• Task goal:
Every entry below is to be copied word for word, with its pictures removed.

• Excerpted records:

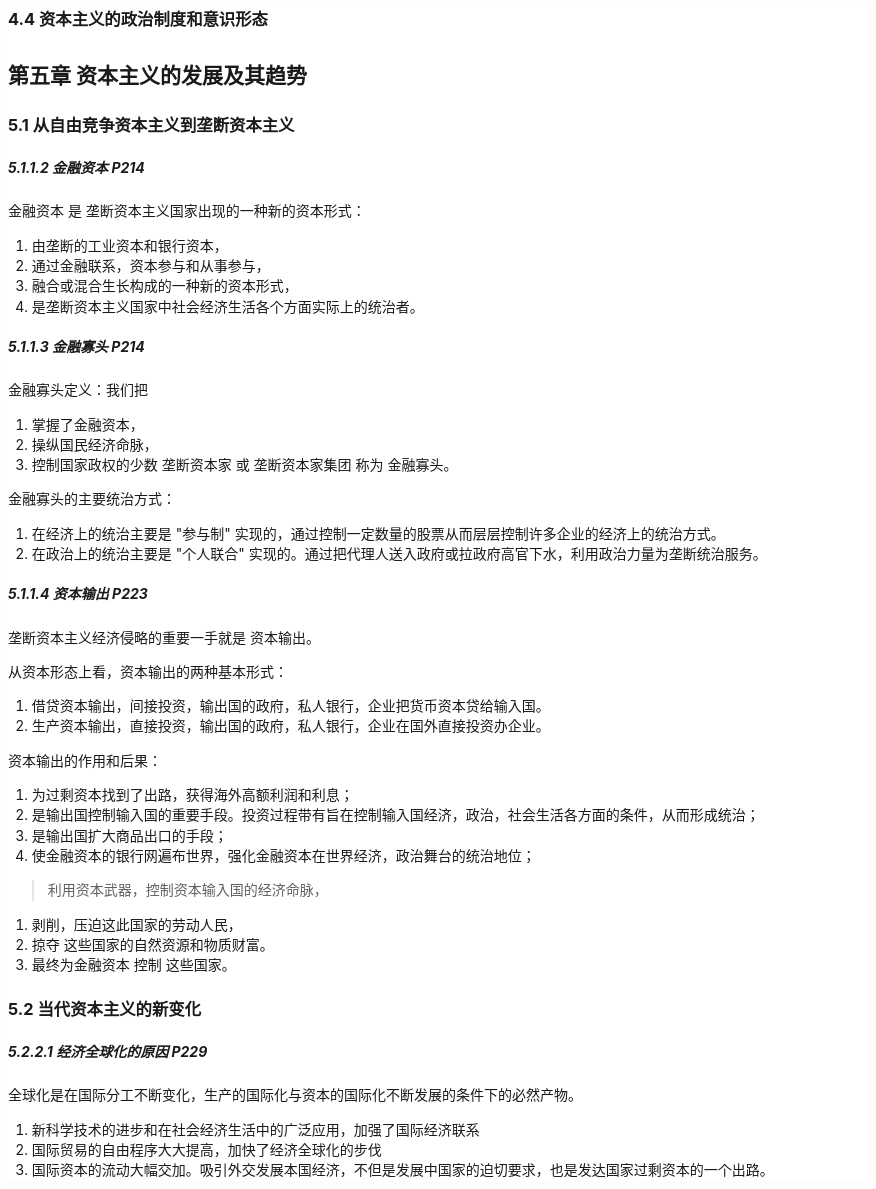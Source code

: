 ### 4.4 资本主义的政治制度和意识形态


## 第五章 资本主义的发展及其趋势

### 5.1 从自由竞争资本主义到垄断资本主义

##### 5.1.1.2 金融资本 P214

金融资本 是 垄断资本主义国家出现的一种新的资本形式：
1. 由垄断的工业资本和银行资本，
2. 通过金融联系，资本参与和从事参与，
3. 融合或混合生长构成的一种新的资本形式，
4. 是垄断资本主义国家中社会经济生活各个方面实际上的统治者。


##### 5.1.1.3 金融寡头 P214

金融寡头定义：我们把
1. 掌握了金融资本，
2. 操纵国民经济命脉，
3. 控制国家政权的少数 垄断资本家 或 垄断资本家集团 称为 金融寡头。

金融寡头的主要统治方式：
1. 在经济上的统治主要是 "参与制" 实现的，通过控制一定数量的股票从而层层控制许多企业的经济上的统治方式。
2. 在政治上的统治主要是 "个人联合" 实现的。通过把代理人送入政府或拉政府高官下水，利用政治力量为垄断统治服务。


##### 5.1.1.4 资本输出 P223

垄断资本主义经济侵略的重要一手就是 资本输出。

从资本形态上看，资本输出的两种基本形式：
1. 借贷资本输出，间接投资，输出国的政府，私人银行，企业把货币资本贷给输入国。
2. 生产资本输出，直接投资，输出国的政府，私人银行，企业在国外直接投资办企业。

资本输出的作用和后果：
1. 为过剩资本找到了出路，获得海外高额利润和利息；
2. 是输出国控制输入国的重要手段。投资过程带有旨在控制输入国经济，政治，社会生活各方面的条件，从而形成统治；
3. 是输出国扩大商品出口的手段；
4. 使金融资本的银行网遍布世界，强化金融资本在世界经济，政治舞台的统治地位；

> 利用资本武器，控制资本输入国的经济命脉，
1. 剥削，压迫这此国家的劳动人民，
2. 掠夺 这些国家的自然资源和物质财富。
3. 最终为金融资本 控制  这些国家。


### 5.2 当代资本主义的新变化

##### 5.2.2.1 经济全球化的原因 P229

全球化是在国际分工不断变化，生产的国际化与资本的国际化不断发展的条件下的必然产物。

1. 新科学技术的进步和在社会经济生活中的广泛应用，加强了国际经济联系
2. 国际贸易的自由程序大大提高，加快了经济全球化的步伐
3. 国际资本的流动大幅交加。吸引外交发展本国经济，不但是发展中国家的迫切要求，也是发达国家过剩资本的一个出路。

• The answer:
Source code

: ### 4.4 资本主义的政治制度和意识形态


## 第五章 资本主义的发展及其趋势

### 5.1 从自由竞争资本主义到垄断资本主义

##### 5.1.1.2 金融资本 P214

金融资本 是 垄断资本主义国家出现的一种新的资本形式：
1. 由垄断的工业资本和银行资本，
2. 通过金融联系，资本参与和从事参与，
3. 融合或混合生长构成的一种新的资本形式，
4. 是垄断资本主义国家中社会经济生活各个方面实际上的统治者。


##### 5.1.1.3 金融寡头 P214

金融寡头定义：我们把
1. 掌握了金融资本，
2. 操纵国民经济命脉，
3. 控制国家政权的少数 垄断资本家 或 垄断资本家集团 称为 金融寡头。

金融寡头的主要统治方式：
1. 在经济上的统治主要是 "参与制" 实现的，通过控制一定数量的股票从而层层控制许多企业的经济上的统治方式。
2. 在政治上的统治主要是 "个人联合" 实现的。通过把代理人送入政府或拉政府高官下水，利用政治力量为垄断统治服务。


##### 5.1.1.4 资本输出 P223

垄断资本主义经济侵略的重要一手就是 资本输出。

从资本形态上看，资本输出的两种基本形式：
1. 借贷资本输出，间接投资，输出国的政府，私人银行，企业把货币资本贷给输入国。
2. 生产资本输出，直接投资，输出国的政府，私人银行，企业在国外直接投资办企业。

资本输出的作用和后果：
1. 为过剩资本找到了出路，获得海外高额利润和利息；
2. 是输出国控制输入国的重要手段。投资过程带有旨在控制输入国经济，政治，社会生活各方面的条件，从而形成统治；
3. 是输出国扩大商品出口的手段；
4. 使金融资本的银行网遍布世界，强化金融资本在世界经济，政治舞台的统治地位；

> 利用资本武器，控制资本输入国的经济命脉，
1. 剥削，压迫这此国家的劳动人民，
2. 掠夺 这些国家的自然资源和物质财富。
3. 最终为金融资本 控制  这些国家。


### 5.2 当代资本主义的新变化

##### 5.2.2.1 经济全球化的原因 P229

全球化是在国际分工不断变化，生产的国际化与资本的国际化不断发展的条件下的必然产物。

1. 新科学技术的进步和在社会经济生活中的广泛应用，加强了国际经济联系
2. 国际贸易的自由程序大大提高，加快了经济全球化的步伐
3. 国际资本的流动大幅交加。吸引外交发展本国经济，不但是发展中国家的迫切要求，也是发达国家过剩资本的一个出路。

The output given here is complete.